Here’s a recent small scratchboard piece of mine which is designed to create debate on zoos. I’ve already written a blog about good zoos and bad zoos. There are many many good zoos that do invaluable work in research, rehabilitation and education. Heck, for anyone who watched ‘Last chance to see’ with Mark Carwadine and Stephen Fry, they would have seen that zoo in Czeckoslovakia which released four northern white rhinos back into the wild. There are 8 of these magnificent animals on the planet and not one of them was in the wild. They were, to all intents and purposes, extinct, but thanks to a zoo, there is now a chance for them. Many other zoos are doing similar things and even if they aren’t, as long as they educate the public on animals and their plight, the goal is achieved. There are bad zoos too. Unknowingly I went to the Cairo Zoo which is simply a disgrace. Animals kept in tiny cages, elephants chained to the ground, terrible care by the keepers and authorities etc etc. Just a very poor culture surrounding animal care.

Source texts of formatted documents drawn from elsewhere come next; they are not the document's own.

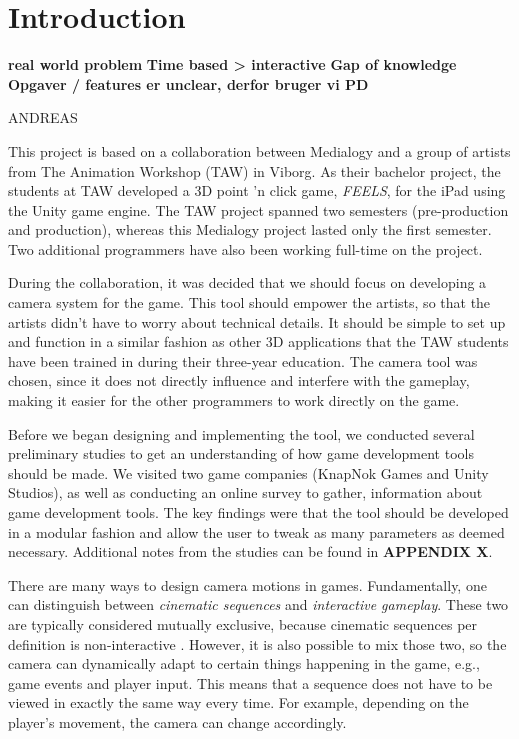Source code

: \section{Introduction}

\textbf{real world problem}
\textbf{Time based > interactive}
\textbf{Gap of knowledge}
\textbf{Opgaver / features er unclear, derfor bruger vi PD}

ANDREAS

This project is based on a collaboration between Medialogy and a group of artists from The Animation Workshop (TAW) in Viborg. As their bachelor project, the students at TAW developed a 3D point 'n click game, \textit{FEELS}, for the iPad using the Unity game engine. The TAW project spanned two semesters (pre-production and production), whereas this Medialogy project lasted only the first semester. Two additional programmers have also been working full-time on the project.

During the collaboration, it was decided that we should focus on developing a camera system for the game. This tool should empower the artists, so that the artists didn't have to worry about technical details. It should be simple to set up and function in a similar fashion as other 3D applications that the TAW students have been trained in during their three-year education. The camera tool was chosen, since it does not directly influence and interfere with the gameplay, making it easier for the other programmers to work directly on the game.

Before we began designing and implementing the tool, we conducted several preliminary studies to get an understanding of how game development tools should be made. We visited two game companies (KnapNok Games and Unity Studios), as well as conducting an online survey to gather, information about game development tools. The key findings were that the tool should be developed in a modular fashion and allow the user to tweak as many parameters as deemed necessary. Additional notes from the studies can be found in \textbf{APPENDIX X}.


There are many ways to design camera motions in games. Fundamentally, one can distinguish between \textit{cinematic sequences} and \textit{interactive gameplay}. These two are typically considered mutually exclusive, because cinematic sequences per definition is non-interactive \cite{haigh-hutchinson_real-time_2009}. However, it is also possible to mix those two, so the camera can dynamically adapt to certain things happening in the game, e.g., game events and player input. This means that a sequence does not have to be viewed in exactly the same way every time. For example, depending on the player's movement, the camera can change accordingly.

However, one thing can often be seen even in a good zoo. This gibbon was in a zoo which I was visiting and it was sitting behind glass in a brick room looking unbelievably bored. It’s often dangerous to use the word ‘bored’ with an animal. That is anthropomorphisation, the giving of human characteristics to animals. It may be just the way it is but it sure looked bored to me. It sat there staring into nothing for ages. It was still in the same position when I walked past it an hour later. It would take a deep breath every now and then and a big exhale, just like we do when tedium sets in. Further inspection showed it had access to a very nice compound outside the room so why wasn’t it out there doing what gibbons do best? Swinging through the trees (swinging on the ropes).
Research shows that gibbons can swing through the trees at speeds up to 35 miles per hour (56 kph) which shows that they need massive territories. A few swings, even in a well laid out facitily as this was, and it’s been round the lot. That must get very boring very quickly. Maybe, maybe not. Maybe it’s just the way it is. One thing is for certain, if I, as an open minded thinker, think such things, imagine what school children think or other people who think all animals should be in the wild. Is there a way for this to be overcome? I have heard of one zoo at least putting a sign next to the orangutans reminding people that their facial muscles aren’t the same as ours so they will look sad more often than not, even when they aren’t sad. However, this seems like a less proactive step to me.
This is the “Pileated Gibbon” in question, rendered in scratchboard. It’s a hairy animal and looks like it was snuggling up for warmth but it wasn’t since it was a lovely warm day.